Available data Start Marker
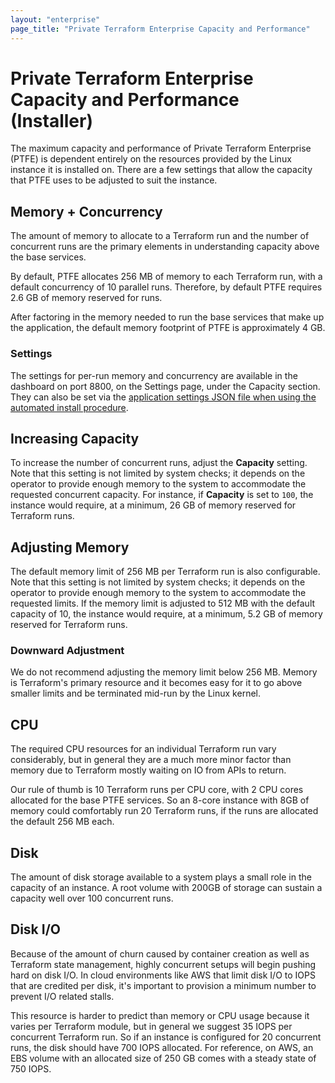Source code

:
 ```yaml
---
layout: "enterprise"
page_title: "Private Terraform Enterprise Capacity and Performance"
---
```


# Private Terraform Enterprise Capacity and Performance (Installer)

The maximum capacity and performance of Private Terraform Enterprise (PTFE) is dependent entirely on the resources
provided by the Linux instance it is installed on. There are a few settings that allow the capacity that PTFE
uses to be adjusted to suit the instance.

## Memory + Concurrency

The amount of memory to allocate to a Terraform run and the number of concurrent runs are the primary elements in
understanding capacity above the base services.

By default, PTFE allocates 256 MB of memory to each Terraform run, with a default concurrency of 10 parallel runs.
Therefore, by default PTFE requires 2.6 GB of memory reserved for runs.

After factoring in the memory needed to run the base services that make up the application, the default memory footprint of PTFE is approximately 4 GB.

### Settings

The settings for per-run memory and concurrency are available in the dashboard on port 8800, on the Settings page, under the Capacity section. They can also be set via
the [application settings JSON file when using the automated install procedure](/docs/enterprise/private/automating-the-installer.html#available-settings).

## Increasing Capacity

To increase the number of concurrent runs, adjust the **Capacity** setting. Note that this setting is not limited by
system checks; it depends on the operator to provide enough memory to the system to accommodate the requested
concurrent capacity. For instance, if **Capacity** is set to `100`, the instance would require, at a minimum,
26 GB of memory reserved for Terraform runs.

## Adjusting Memory

The default memory limit of 256 MB per Terraform run is also configurable. Note that this setting is not limited by
system checks; it depends on the operator to provide enough memory to the system to accommodate the requested limits.
If the memory limit is adjusted to 512 MB with the default capacity of 10, the instance would require, at a minimum,
5.2 GB of memory reserved for Terraform runs.

### Downward Adjustment

We do not recommend adjusting the memory limit below 256 MB. Memory is Terraform's primary resource and it
becomes easy for it to go above smaller limits and be terminated mid-run by the Linux kernel.

## CPU

The required CPU resources for an individual Terraform run vary considerably, but in general they are a much more minor
factor than memory due to Terraform mostly waiting on IO from APIs to return.

Our rule of thumb is 10 Terraform runs per CPU core, with 2 CPU cores allocated for the base PTFE services.
So an 8-core instance with 8GB of memory could comfortably run 20 Terraform runs, if the runs are allocated the default
256 MB each.

## Disk

The amount of disk storage available to a system plays a small role in the capacity of an instance.
A root volume with 200GB of storage can sustain a capacity well over 100 concurrent runs.

## Disk I/O

Because of the amount of churn caused by container creation as well as Terraform state management,
highly concurrent setups will begin pushing hard on disk I/O. In cloud environments like AWS that limit disk
I/O to IOPS that are credited per disk, it's important to provision a minimum number to prevent I/O related
stalls.

This resource is harder to predict than memory or CPU usage because it varies per Terraform module,
but in general we suggest 35 IOPS per concurrent Terraform run. So if an instance is configured for
20 concurrent runs, the disk should have 700 IOPS allocated. For reference, on AWS, an EBS volume
with an allocated size of 250 GB comes with a steady state of 750 IOPS.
Available data End Marker
§ **Task instructions**
In the listing above, find the line with "The amount of disk" and the line with "but in general we", then reproduce both and every line between them exactly.

§ **Worked solution**
The amount of disk storage available to a system plays a small role in the capacity of an instance.
A root volume with 200GB of storage can sustain a capacity well over 100 concurrent runs.

## Disk I/O

Because of the amount of churn caused by container creation as well as Terraform state management,
highly concurrent setups will begin pushing hard on disk I/O. In cloud environments like AWS that limit disk
I/O to IOPS that are credited per disk, it's important to provision a minimum number to prevent I/O related
stalls.

This resource is harder to predict than memory or CPU usage because it varies per Terraform module,
but in general we suggest 35 IOPS per concurrent Terraform run. So if an instance is configured for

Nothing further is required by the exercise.